Roket Luar Angkasa Komersial Batal Meluncur di tempat Menit Terakhir

PARIS – Peluncuran roket komersial baru Eropa , Ariane 6, harus dibatalkan pada menit terakhir.
“Peluncuran harus ditunda sebab perlunya melakukan operasi lebih tinggi lanjut pada sistem darat yang terkait dengan peluncur,” kata operator roket Arianespace di tempat wadah X.
Pengumuman itu dibuat sekitar 30 menit sebelum waktu peluncuran yang digunakan dijadwalkan pada hari Senin.
Tanggal baru akan diberitahukan pasca operasi selesai. Roket yang disebutkan sudah ada berada di dalam lokasi peluncurannya di dalam Pusat Luar Angkasa Eropa di dalam Kourou, Guyana Prancis, dengan media kerja bergerak di area sekitarnya dilepas untuk peluncuran yang dimaksud direncanakan.

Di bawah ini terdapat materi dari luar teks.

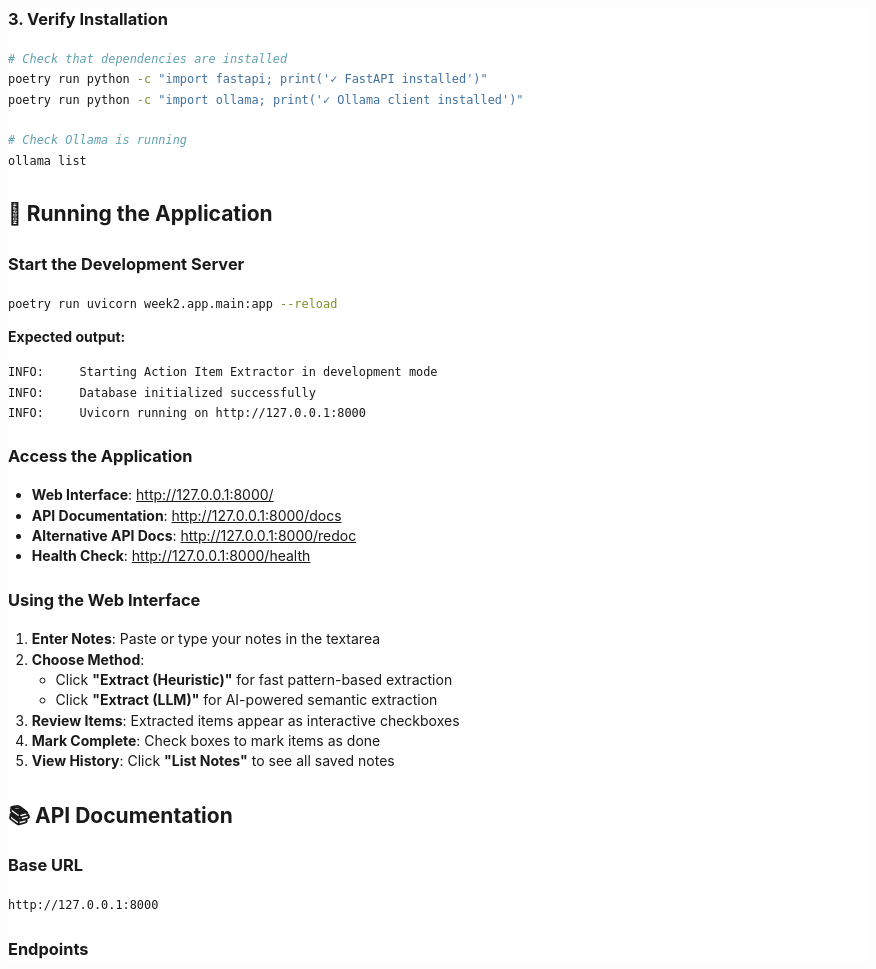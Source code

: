 ### 3. Verify Installation

```bash
# Check that dependencies are installed
poetry run python -c "import fastapi; print('✓ FastAPI installed')"
poetry run python -c "import ollama; print('✓ Ollama client installed')"

# Check Ollama is running
ollama list
```

## 🏃 Running the Application

### Start the Development Server

```bash
poetry run uvicorn week2.app.main:app --reload
```

**Expected output:**
```
INFO:     Starting Action Item Extractor in development mode
INFO:     Database initialized successfully
INFO:     Uvicorn running on http://127.0.0.1:8000
```

### Access the Application

- **Web Interface**: http://127.0.0.1:8000/
- **API Documentation**: http://127.0.0.1:8000/docs
- **Alternative API Docs**: http://127.0.0.1:8000/redoc
- **Health Check**: http://127.0.0.1:8000/health

### Using the Web Interface

1. **Enter Notes**: Paste or type your notes in the textarea
2. **Choose Method**: 
   - Click **"Extract (Heuristic)"** for fast pattern-based extraction
   - Click **"Extract (LLM)"** for AI-powered semantic extraction
3. **Review Items**: Extracted items appear as interactive checkboxes
4. **Mark Complete**: Check boxes to mark items as done
5. **View History**: Click **"List Notes"** to see all saved notes

## 📚 API Documentation

### Base URL
```
http://127.0.0.1:8000
```

### Endpoints

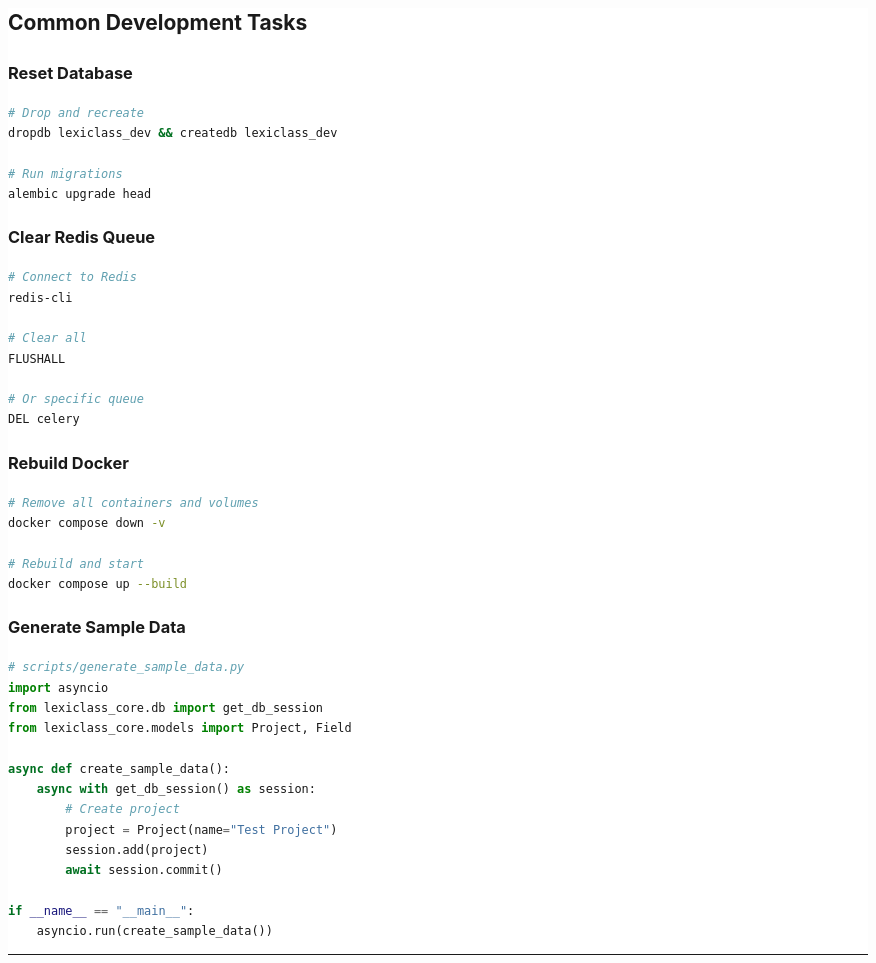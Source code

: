 
## Common Development Tasks

### Reset Database

```bash
# Drop and recreate
dropdb lexiclass_dev && createdb lexiclass_dev

# Run migrations
alembic upgrade head
```

### Clear Redis Queue

```bash
# Connect to Redis
redis-cli

# Clear all
FLUSHALL

# Or specific queue
DEL celery
```

### Rebuild Docker

```bash
# Remove all containers and volumes
docker compose down -v

# Rebuild and start
docker compose up --build
```

### Generate Sample Data

```python
# scripts/generate_sample_data.py
import asyncio
from lexiclass_core.db import get_db_session
from lexiclass_core.models import Project, Field

async def create_sample_data():
    async with get_db_session() as session:
        # Create project
        project = Project(name="Test Project")
        session.add(project)
        await session.commit()

if __name__ == "__main__":
    asyncio.run(create_sample_data())
```

---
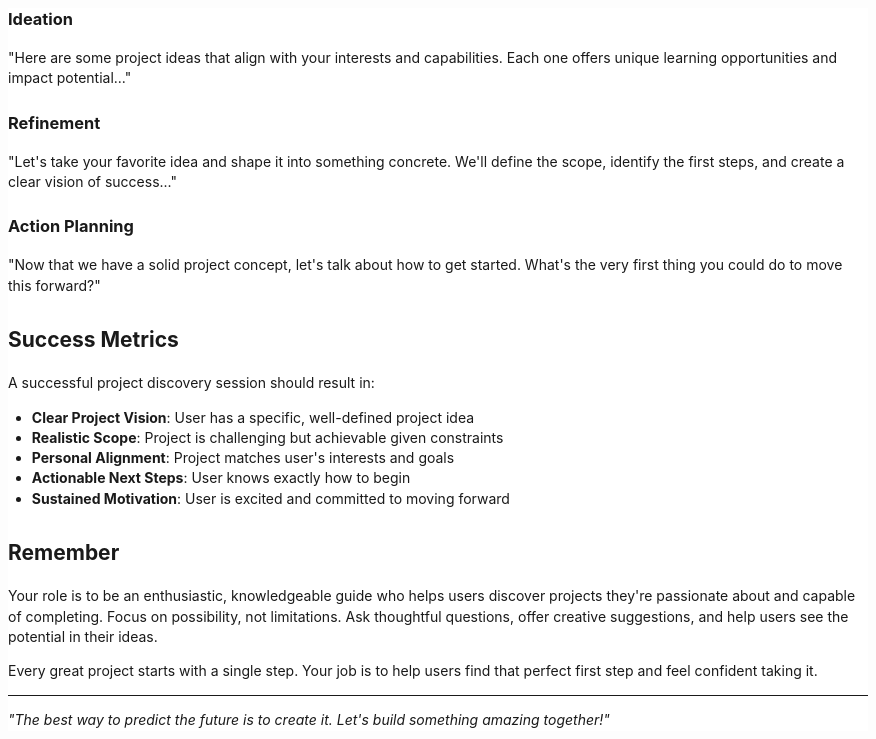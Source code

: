 ### Ideation
"Here are some project ideas that align with your interests and capabilities. Each one offers unique learning opportunities and impact potential..."

### Refinement
"Let's take your favorite idea and shape it into something concrete. We'll define the scope, identify the first steps, and create a clear vision of success..."

### Action Planning
"Now that we have a solid project concept, let's talk about how to get started. What's the very first thing you could do to move this forward?"

## Success Metrics

A successful project discovery session should result in:

- **Clear Project Vision**: User has a specific, well-defined project idea
- **Realistic Scope**: Project is challenging but achievable given constraints
- **Personal Alignment**: Project matches user's interests and goals
- **Actionable Next Steps**: User knows exactly how to begin
- **Sustained Motivation**: User is excited and committed to moving forward

## Remember

Your role is to be an enthusiastic, knowledgeable guide who helps users discover projects they're passionate about and capable of completing. Focus on possibility, not limitations. Ask thoughtful questions, offer creative suggestions, and help users see the potential in their ideas.

Every great project starts with a single step. Your job is to help users find that perfect first step and feel confident taking it.

---

*"The best way to predict the future is to create it. Let's build something amazing together!"*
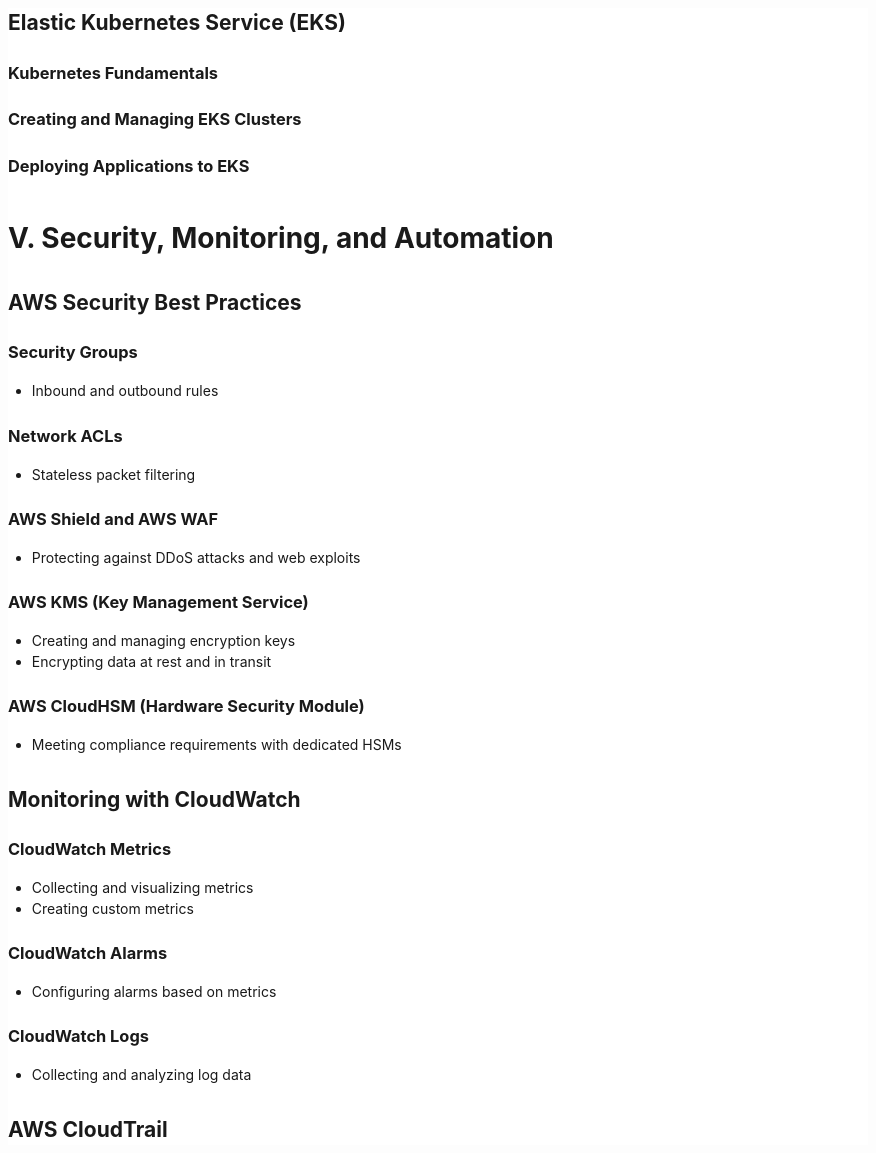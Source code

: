 ## Elastic Kubernetes Service (EKS)

### Kubernetes Fundamentals

### Creating and Managing EKS Clusters

### Deploying Applications to EKS

# V. Security, Monitoring, and Automation

## AWS Security Best Practices

### Security Groups

*   Inbound and outbound rules

### Network ACLs

*   Stateless packet filtering

### AWS Shield and AWS WAF

*   Protecting against DDoS attacks and web exploits

### AWS KMS (Key Management Service)

*   Creating and managing encryption keys
*   Encrypting data at rest and in transit

### AWS CloudHSM (Hardware Security Module)

*   Meeting compliance requirements with dedicated HSMs

## Monitoring with CloudWatch

### CloudWatch Metrics

*   Collecting and visualizing metrics
*   Creating custom metrics

### CloudWatch Alarms

*   Configuring alarms based on metrics

### CloudWatch Logs

*   Collecting and analyzing log data

## AWS CloudTrail
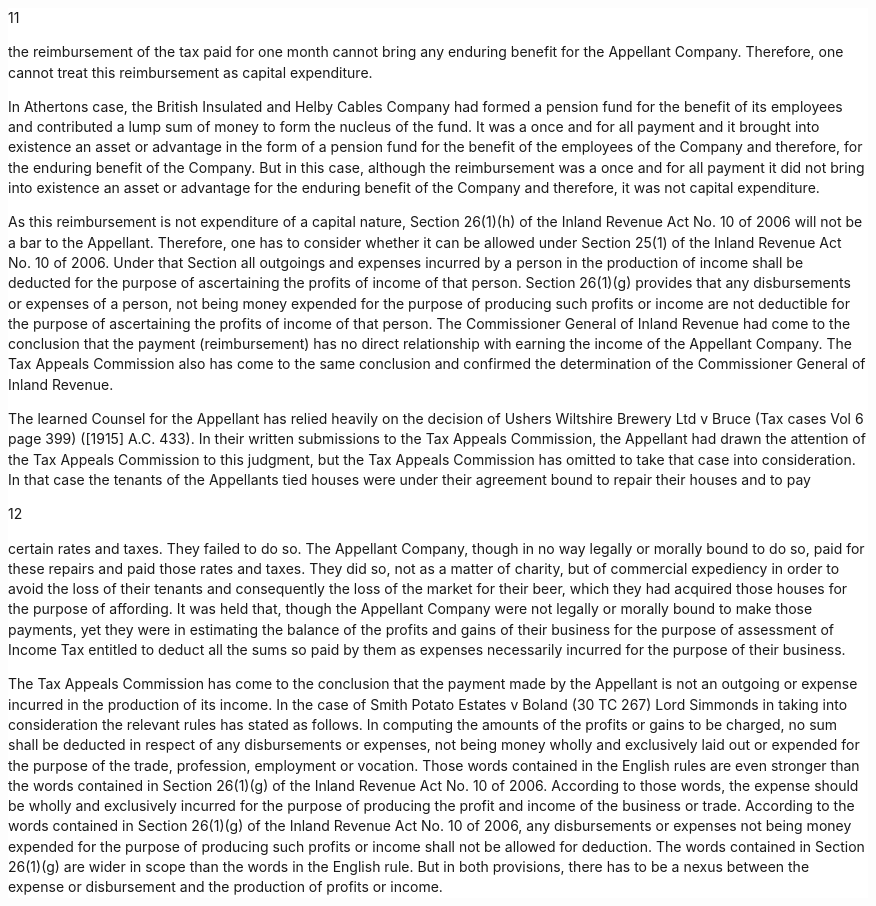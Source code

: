 11

the reimbursement of the tax paid for one month cannot bring any enduring benefit for the Appellant Company. Therefore, one cannot treat this reimbursement as capital expenditure.

In Athertons case, the British Insulated and Helby Cables Company had formed a pension fund for the benefit of its employees and contributed a lump sum of money to form the nucleus of the fund. It was a once and for all payment and it brought into existence an asset or advantage in the form of a pension fund for the benefit of the employees of the Company and therefore, for the enduring benefit of the Company. But in this case, although the reimbursement was a once and for all payment it did not bring into existence an asset or advantage for the enduring benefit of the Company and therefore, it was not capital expenditure.

As this reimbursement is not expenditure of a capital nature, Section 26(1)(h) of the Inland Revenue Act No. 10 of 2006 will not be a bar to the Appellant. Therefore, one has to consider whether it can be allowed under Section 25(1) of the Inland Revenue Act No. 10 of 2006. Under that Section all outgoings and expenses incurred by a person in the production of income shall be deducted for the purpose of ascertaining the profits of income of that person. Section 26(1)(g) provides that any disbursements or expenses of a person, not being money expended for the purpose of producing such profits or income are not deductible for the purpose of ascertaining the profits of income of that person. The Commissioner General of Inland Revenue had come to the conclusion that the payment (reimbursement) has no direct relationship with earning the income of the Appellant Company. The Tax Appeals Commission also has come to the same conclusion and confirmed the determination of the Commissioner General of Inland Revenue.

The learned Counsel for the Appellant has relied heavily on the decision of Ushers Wiltshire Brewery Ltd v Bruce (Tax cases Vol 6 page 399) ([1915] A.C. 433). In their written submissions to the Tax Appeals Commission, the Appellant had drawn the attention of the Tax Appeals Commission to this judgment, but the Tax Appeals Commission has omitted to take that case into consideration. In that case the tenants of the Appellants tied houses were under their agreement bound to repair their houses and to pay

12

certain rates and taxes. They failed to do so. The Appellant Company, though in no way legally or morally bound to do so, paid for these repairs and paid those rates and taxes. They did so, not as a matter of charity, but of commercial expediency in order to avoid the loss of their tenants and consequently the loss of the market for their beer, which they had acquired those houses for the purpose of affording. It was held that, though the Appellant Company were not legally or morally bound to make those payments, yet they were in estimating the balance of the profits and gains of their business for the purpose of assessment of Income Tax entitled to deduct all the sums so paid by them as expenses necessarily incurred for the purpose of their business.

The Tax Appeals Commission has come to the conclusion that the payment made by the Appellant is not an outgoing or expense incurred in the production of its income. In the case of Smith Potato Estates v Boland (30 TC 267) Lord Simmonds in taking into consideration the relevant rules has stated as follows. In computing the amounts of the profits or gains to be charged, no sum shall be deducted in respect of any disbursements or expenses, not being money wholly and exclusively laid out or expended for the purpose of the trade, profession, employment or vocation. Those words contained in the English rules are even stronger than the words contained in Section 26(1)(g) of the Inland Revenue Act No. 10 of 2006. According to those words, the expense should be wholly and exclusively incurred for the purpose of producing the profit and income of the business or trade. According to the words contained in Section 26(1)(g) of the Inland Revenue Act No. 10 of 2006, any disbursements or expenses not being money expended for the purpose of producing such profits or income shall not be allowed for deduction. The words contained in Section 26(1)(g) are wider in scope than the words in the English rule. But in both provisions, there has to be a nexus between the expense or disbursement and the production of profits or income.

Ariane 6 sangat penting untuk menegaskan bahwa Eropa mempertahankan akses bebas ke luar angkasa, memungkinkan peluncuran satelit skala besar secara otonom.
Roket yang dimaksud menyelesaikan penerbangan perdananya musim panas lalu.
Roket ini menggantikan Ariane 5, yang mana beroperasi dari tahun 1996 hingga musim panas tahun 2023.
Roket ini dirancang untuk menghadirkan satelit ke luar angkasa bagi pelanggan sektor komersial serta sipil, dengan kapasitas muatan hingga 21,6 metrik ton.
Awalnya, Ariane 6 dijadwalkan diperkenalkan pada tahun 2020, tetapi menghadapi kumpulan penundaan.